Microsoft DirectX 8.1 (C++)

Higher-Order Primitives

Microsoft® Direct3D® for Microsoft DirectX® 8.1 supports points, lines, triangles, and grid primitives. These have been extended to support higher-order interpolation beyond linear. While triangles and lines have spatial extent, until now they were both rendered using linear interpolation. In DirectX 8.1, Direct3D supports rendering of these primitive types using higher order, up to quintic, interpolation. Furthermore, a new quad primitive type is now supported. This new type can also be rendered with higher-order interpolation. This feature is primarily driven by requirements for animation and rendering of characters. It can also be used for other surfaces such as terrain or water.

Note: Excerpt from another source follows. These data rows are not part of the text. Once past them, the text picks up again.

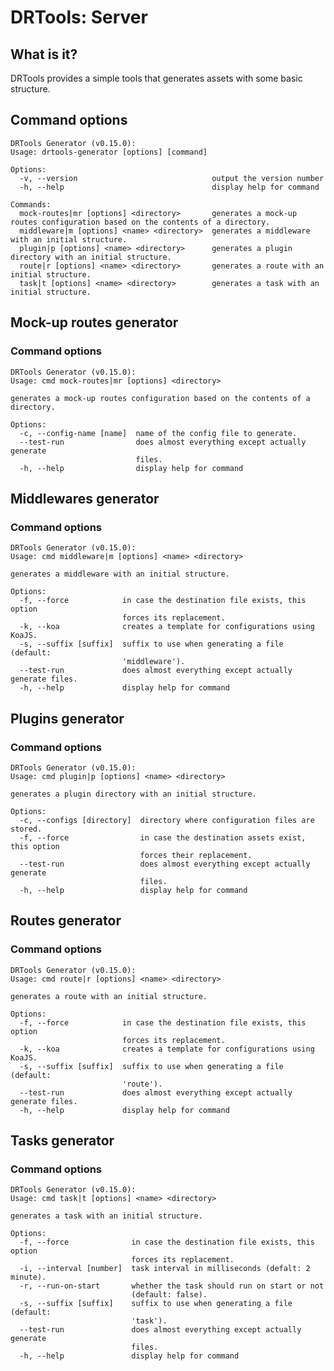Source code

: # DRTools: Server

## What is it?
DRTools provides a simple tools that generates assets with some basic structure.

## Command options
<!-- AUTO:generator-options -->
```
DRTools Generator (v0.15.0):
Usage: drtools-generator [options] [command]

Options:
  -v, --version                              output the version number
  -h, --help                                 display help for command

Commands:
  mock-routes|mr [options] <directory>       generates a mock-up routes configuration based on the contents of a directory.
  middleware|m [options] <name> <directory>  generates a middleware with an initial structure.
  plugin|p [options] <name> <directory>      generates a plugin directory with an initial structure.
  route|r [options] <name> <directory>       generates a route with an initial structure.
  task|t [options] <name> <directory>        generates a task with an initial structure.
```
<!-- /AUTO -->

## Mock-up routes generator
### Command options
<!-- AUTO:generator-options:mock-routes -->
```
DRTools Generator (v0.15.0):
Usage: cmd mock-routes|mr [options] <directory>

generates a mock-up routes configuration based on the contents of a directory.

Options:
  -c, --config-name [name]  name of the config file to generate.
  --test-run                does almost everything except actually generate
                            files.
  -h, --help                display help for command
```
<!-- /AUTO -->

## Middlewares generator
### Command options
<!-- AUTO:generator-options:middlewares -->
```
DRTools Generator (v0.15.0):
Usage: cmd middleware|m [options] <name> <directory>

generates a middleware with an initial structure.

Options:
  -f, --force            in case the destination file exists, this option
                         forces its replacement.
  -k, --koa              creates a template for configurations using KoaJS.
  -s, --suffix [suffix]  suffix to use when generating a file (default:
                         'middleware').
  --test-run             does almost everything except actually generate files.
  -h, --help             display help for command
```
<!-- /AUTO -->

## Plugins generator
### Command options
<!-- AUTO:generator-options:plugins -->
```
DRTools Generator (v0.15.0):
Usage: cmd plugin|p [options] <name> <directory>

generates a plugin directory with an initial structure.

Options:
  -c, --configs [directory]  directory where configuration files are stored.
  -f, --force                in case the destination assets exist, this option
                             forces their replacement.
  --test-run                 does almost everything except actually generate
                             files.
  -h, --help                 display help for command
```
<!-- /AUTO -->

## Routes generator
### Command options
<!-- AUTO:generator-options:routes -->
```
DRTools Generator (v0.15.0):
Usage: cmd route|r [options] <name> <directory>

generates a route with an initial structure.

Options:
  -f, --force            in case the destination file exists, this option
                         forces its replacement.
  -k, --koa              creates a template for configurations using KoaJS.
  -s, --suffix [suffix]  suffix to use when generating a file (default:
                         'route').
  --test-run             does almost everything except actually generate files.
  -h, --help             display help for command
```
<!-- /AUTO -->

## Tasks generator
### Command options
<!-- AUTO:generator-options:tasks -->
```
DRTools Generator (v0.15.0):
Usage: cmd task|t [options] <name> <directory>

generates a task with an initial structure.

Options:
  -f, --force              in case the destination file exists, this option
                           forces its replacement.
  -i, --interval [number]  task interval in milliseconds (defalt: 2 minute).
  -r, --run-on-start       whether the task should run on start or not
                           (default: false).
  -s, --suffix [suffix]    suffix to use when generating a file (default:
                           'task').
  --test-run               does almost everything except actually generate
                           files.
  -h, --help               display help for command
```
<!-- /AUTO -->
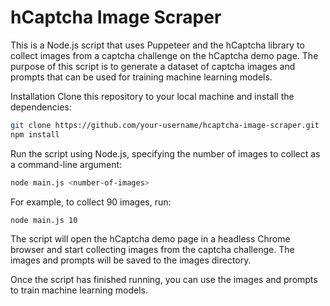 # hCaptcha Image Scraper

This is a Node.js script that uses Puppeteer and the hCaptcha library to collect images from a captcha challenge on the hCaptcha demo page. The purpose of this script is to generate a dataset of captcha images and prompts that can be used for training machine learning models.

Installation
Clone this repository to your local machine and install the dependencies:

```bash
git clone https://github.com/your-username/hcaptcha-image-scraper.git
npm install
```

Run the script using Node.js, specifying the number of images to collect as a command-line argument:
```bash
node main.js <number-of-images>
```
For example, to collect 90 images, run:

```bash
node main.js 10
```

The script will open the hCaptcha demo page in a headless Chrome browser and start collecting images from the captcha challenge. 
The images and prompts will be saved to the images directory.

Once the script has finished running, you can use the images and prompts to train machine learning models.
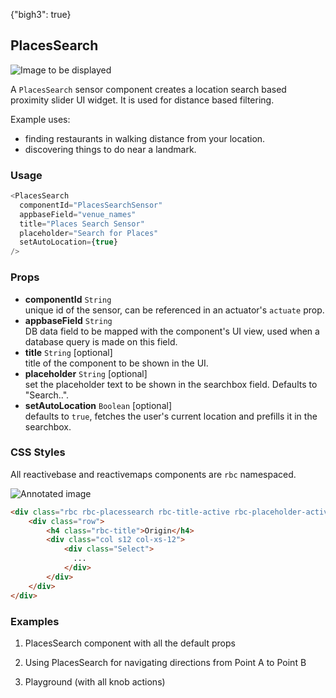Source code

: {"bigh3": true}

## PlacesSearch

![Image to be displayed](https://i.imgur.com/XnuaS4T.png)

A `PlacesSearch` sensor component creates a location search based proximity slider UI widget. It is used for distance based filtering.

Example uses:

* finding restaurants in walking distance from your location.
* discovering things to do near a landmark.

### Usage

```js
<PlacesSearch
  componentId="PlacesSearchSensor"
  appbaseField="venue_names"
  title="Places Search Sensor"
  placeholder="Search for Places"
  setAutoLocation={true}
/>
```

### Props

- **componentId** `String`  
    unique id of the sensor, can be referenced in an actuator's `actuate` prop.
- **appbaseField** `String`  
    DB data field to be mapped with the component's UI view, used when a database query is made on this field.
- **title** `String` [optional]  
    title of the component to be shown in the UI.
- **placeholder** `String` [optional]  
    set the placeholder text to be shown in the searchbox field. Defaults to "Search..".
- **setAutoLocation** `Boolean` [optional]  
    defaults to `true`, fetches the user's current location and prefills it in the searchbox.

### CSS Styles

All reactivebase and reactivemaps components are `rbc` namespaced.

![Annotated image](https://i.imgur.com/lNFcxSA.png)

```html
<div class="rbc rbc-placessearch rbc-title-active rbc-placeholder-active">
    <div class="row">
        <h4 class="rbc-title">Origin</h4>
        <div class="col s12 col-xs-12">
            <div class="Select">
              ... 
            </div>
        </div>
    </div>
</div>
```


### Examples

1. PlacesSearch component with all the default props

2. Using PlacesSearch for navigating directions from Point A to Point B

3. Playground (with all knob actions)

Higher-order primitives support higher-order interpolation when transmitted to the application programming interface (API) as lists, strips, fans, or indexed meshes. This is achieved by using additional information encoded in the vertices themselves. For example, normal vectors can be used to define tangent planes at the vertices to enable cubic interpolation. Most implementations support higher-order interpolation by tessellation into planar triangles. The tessellation step is applied logically before the vertex shader stage. Because the vertex shader API does not impose semantics on its input data, a special mechanism is provided to identify the vertex stream component that represents the position, and optionally the normal vector. All other components are interpolated accordingly.

This section introduces higher-order primitives and discusses how they can be used in your applications. Information is divided into the following topics.

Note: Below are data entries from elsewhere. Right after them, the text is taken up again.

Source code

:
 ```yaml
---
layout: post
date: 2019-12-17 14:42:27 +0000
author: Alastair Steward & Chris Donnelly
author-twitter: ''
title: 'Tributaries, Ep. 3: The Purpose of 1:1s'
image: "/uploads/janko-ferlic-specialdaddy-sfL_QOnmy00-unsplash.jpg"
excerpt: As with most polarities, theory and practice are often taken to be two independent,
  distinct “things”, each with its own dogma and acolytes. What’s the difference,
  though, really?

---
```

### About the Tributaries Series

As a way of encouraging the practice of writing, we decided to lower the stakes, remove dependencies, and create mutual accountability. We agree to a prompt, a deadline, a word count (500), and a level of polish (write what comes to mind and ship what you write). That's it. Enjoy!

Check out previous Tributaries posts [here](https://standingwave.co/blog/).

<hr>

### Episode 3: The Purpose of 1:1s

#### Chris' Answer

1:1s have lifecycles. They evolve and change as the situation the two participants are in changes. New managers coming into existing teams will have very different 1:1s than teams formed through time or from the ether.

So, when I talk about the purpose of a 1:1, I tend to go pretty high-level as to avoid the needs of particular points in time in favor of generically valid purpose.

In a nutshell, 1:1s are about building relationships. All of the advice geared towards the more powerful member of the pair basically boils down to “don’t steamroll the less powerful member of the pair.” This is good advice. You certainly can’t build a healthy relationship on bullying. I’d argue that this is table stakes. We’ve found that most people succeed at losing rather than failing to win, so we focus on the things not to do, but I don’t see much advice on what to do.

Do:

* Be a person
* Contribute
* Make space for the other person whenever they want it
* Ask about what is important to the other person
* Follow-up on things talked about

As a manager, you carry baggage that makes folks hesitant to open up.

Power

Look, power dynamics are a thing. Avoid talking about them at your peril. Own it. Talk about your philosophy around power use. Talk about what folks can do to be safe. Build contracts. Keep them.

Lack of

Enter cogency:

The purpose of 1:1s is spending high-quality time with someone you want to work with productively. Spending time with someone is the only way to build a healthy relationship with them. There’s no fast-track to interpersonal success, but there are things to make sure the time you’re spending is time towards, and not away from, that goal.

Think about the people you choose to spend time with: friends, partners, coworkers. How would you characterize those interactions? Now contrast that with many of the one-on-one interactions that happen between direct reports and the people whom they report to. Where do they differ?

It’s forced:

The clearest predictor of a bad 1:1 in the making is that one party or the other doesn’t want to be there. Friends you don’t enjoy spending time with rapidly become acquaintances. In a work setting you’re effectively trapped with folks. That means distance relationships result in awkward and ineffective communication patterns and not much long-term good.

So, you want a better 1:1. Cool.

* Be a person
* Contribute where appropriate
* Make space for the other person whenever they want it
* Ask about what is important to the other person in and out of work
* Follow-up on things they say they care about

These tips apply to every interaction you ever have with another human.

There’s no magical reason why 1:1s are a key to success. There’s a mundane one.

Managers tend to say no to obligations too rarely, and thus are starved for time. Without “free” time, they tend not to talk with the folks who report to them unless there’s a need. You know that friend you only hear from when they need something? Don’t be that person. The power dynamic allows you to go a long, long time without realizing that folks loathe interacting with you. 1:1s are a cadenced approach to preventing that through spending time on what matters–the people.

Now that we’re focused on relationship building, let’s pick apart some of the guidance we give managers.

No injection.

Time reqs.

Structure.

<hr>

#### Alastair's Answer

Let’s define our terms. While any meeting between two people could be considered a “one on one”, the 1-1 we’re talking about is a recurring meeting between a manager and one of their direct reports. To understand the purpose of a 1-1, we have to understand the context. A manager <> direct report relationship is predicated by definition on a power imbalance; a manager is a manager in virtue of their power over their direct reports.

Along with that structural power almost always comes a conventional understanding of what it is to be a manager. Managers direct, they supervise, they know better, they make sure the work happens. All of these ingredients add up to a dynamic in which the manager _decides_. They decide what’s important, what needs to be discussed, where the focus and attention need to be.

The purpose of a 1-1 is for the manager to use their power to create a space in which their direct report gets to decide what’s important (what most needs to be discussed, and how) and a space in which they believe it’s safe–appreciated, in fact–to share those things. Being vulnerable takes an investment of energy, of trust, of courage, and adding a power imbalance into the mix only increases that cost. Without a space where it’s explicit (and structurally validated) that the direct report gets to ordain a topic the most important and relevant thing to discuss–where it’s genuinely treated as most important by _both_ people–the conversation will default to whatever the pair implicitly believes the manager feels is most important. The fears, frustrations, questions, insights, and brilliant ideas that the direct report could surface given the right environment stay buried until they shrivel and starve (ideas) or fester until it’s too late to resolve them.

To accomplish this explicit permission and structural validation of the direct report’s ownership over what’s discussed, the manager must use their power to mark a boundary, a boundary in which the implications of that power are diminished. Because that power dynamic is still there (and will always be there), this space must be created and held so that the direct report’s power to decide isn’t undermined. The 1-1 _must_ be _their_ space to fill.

Improved Quality through Resolution Enhancement

Current primitives are not ideal for representing smooth surfaces. Higher-order interpolation methods, such as cubic polynomials, allow more accurate calculations in rendering curved shapes. This provides increased realism by reducing or eliminating faceting artifacts visible on silhouette edges or on specular surface lighting. Furthermore, when tessellation occurs on the chip, the tessellated triangles do not impact the bus bandwidth. In many cases, a small amount of tessellation can provide improvements in image quality with minimal performance impact.

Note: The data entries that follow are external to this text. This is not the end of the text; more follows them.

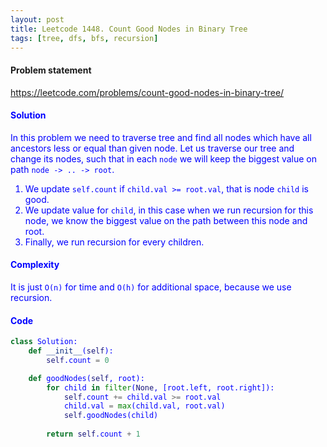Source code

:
 ```yaml
---
layout: post
title: Leetcode 1448. Count Good Nodes in Binary Tree
tags: [tree, dfs, bfs, recursion]
---
```


#### Problem statement

<a href="https://leetcode.com/problems/count-good-nodes-in-binary-tree/"> <font color = blue>https://leetcode.com/problems/count-good-nodes-in-binary-tree/

#### Solution
In this problem we need to traverse tree and find all nodes which have all ancestors less or equal than given node. Let us traverse our tree and change its nodes, such that in each `node` we will keep the biggest value on path `node -> .. -> root`.

1. We update `self.count` if `child.val >= root.val`, that is node `child` is good.
2. We update value for `child`, in this case when we run recursion for this node, we know the biggest value on the path between this node and root.
3. Finally, we run recursion for every children.

#### Complexity
It is just `O(n)` for time and `O(h)` for additional space, because we use recursion.

#### Code
```python
class Solution:
    def __init__(self):
        self.count = 0

    def goodNodes(self, root):
        for child in filter(None, [root.left, root.right]):
            self.count += child.val >= root.val
            child.val = max(child.val, root.val)
            self.goodNodes(child)
  
        return self.count + 1
```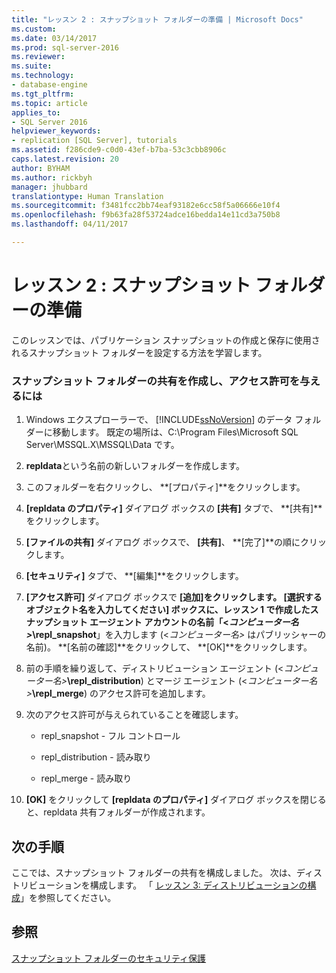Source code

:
 ```yaml
---
title: "レッスン 2 : スナップショット フォルダーの準備 | Microsoft Docs"
ms.custom: 
ms.date: 03/14/2017
ms.prod: sql-server-2016
ms.reviewer: 
ms.suite: 
ms.technology:
- database-engine
ms.tgt_pltfrm: 
ms.topic: article
applies_to:
- SQL Server 2016
helpviewer_keywords:
- replication [SQL Server], tutorials
ms.assetid: f286cde9-c0d0-43ef-b7ba-53c3cbb8906c
caps.latest.revision: 20
author: BYHAM
ms.author: rickbyh
manager: jhubbard
translationtype: Human Translation
ms.sourcegitcommit: f3481fcc2bb74eaf93182e6cc58f5a06666e10f4
ms.openlocfilehash: f9b63fa28f53724adce16bedda14e11cd3a750b8
ms.lasthandoff: 04/11/2017

---
```

# <a name="lesson-2-preparing-the-snapshot-folder"></a>レッスン 2 : スナップショット フォルダーの準備
このレッスンでは、パブリケーション スナップショットの作成と保存に使用されるスナップショット フォルダーを設定する方法を学習します。  
  
### <a name="to-create-a-share-for-the-snapshot-folder-and-assign-permissions"></a>スナップショット フォルダーの共有を作成し、アクセス許可を与えるには  
  
1.  Windows エクスプローラーで、 [!INCLUDE[ssNoVersion](../../includes/ssnoversion-md.md)] のデータ フォルダーに移動します。 既定の場所は、C:\Program Files\Microsoft SQL Server\MSSQL.X\MSSQL\Data です。  
  
2.  **repldata**という名前の新しいフォルダーを作成します。  
  
3.  このフォルダーを右クリックし、 **[プロパティ]**をクリックします。  
  
4.  **[repldata のプロパティ]** ダイアログ ボックスの **[共有]** タブで、 **[共有]**をクリックします。  
  
5.  **[ファイルの共有]** ダイアログ ボックスで、 **[共有]**、 **[完了]**の順にクリックします。  
  
6.  **[セキュリティ]** タブで、 **[編集]**をクリックします。  
  
7.  **[アクセス許可]** ダイアログ ボックスで **[追加]**をクリックします。 **[選択するオブジェクト名を入力してください]** ボックスに、レッスン 1 で作成したスナップショット エージェント アカウントの名前「\<*コンピューター名>***\repl_snapshot**」を入力します (\<*コンピューター名>* はパブリッシャーの名前)。 **[名前の確認]**をクリックして、 **[OK]**をクリックします。  
  
8.  前の手順を繰り返して、ディストリビューション エージェント (\<*コンピューター名>***\repl_distribution**) とマージ エージェント (\<*コンピューター名>***\repl_merge**) のアクセス許可を追加します。  
  
9. 次のアクセス許可が与えられていることを確認します。  
  
    -   repl_snapshot - フル コントロール  
  
    -   repl_distribution - 読み取り  
  
    -   repl_merge - 読み取り  
  
10. **[OK]** をクリックして **[repldata のプロパティ]** ダイアログ ボックスを閉じると、repldata 共有フォルダーが作成されます。  
  
## <a name="next-steps"></a>次の手順  
ここでは、スナップショット フォルダーの共有を構成しました。 次は、ディストリビューションを構成します。 「 [レッスン 3: ディストリビューションの構成](../../relational-databases/replication/lesson-3-configuring-distribution.md)」を参照してください。  
  
## <a name="see-also"></a>参照  
[スナップショット フォルダーのセキュリティ保護](../../relational-databases/replication/security/secure-the-snapshot-folder.md)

Direct3D for DirectX 8.1 provides a simple way to apply resolution enhancement to content created by existing polygon-oriented tools and art pipelines. The application need only provide a desired level of tessellation, and transmit the data using standard triangle syntax that includes normal vectors.

Direct Mapping from Spline-Based Tools

Many current authoring tools support higher-order primitives to enable more powerful modeling operations than are commonly provided for with planar triangle meshes. When used efficiently, so that the number of patches generated is reasonable, such tools can produce content that can be rendered directly by the application programming interface (API). To meet this requirement, a new entry point has been added that interprets the incoming vertex data stream as a 2-D array of control points and tessellates it to the desired resolution.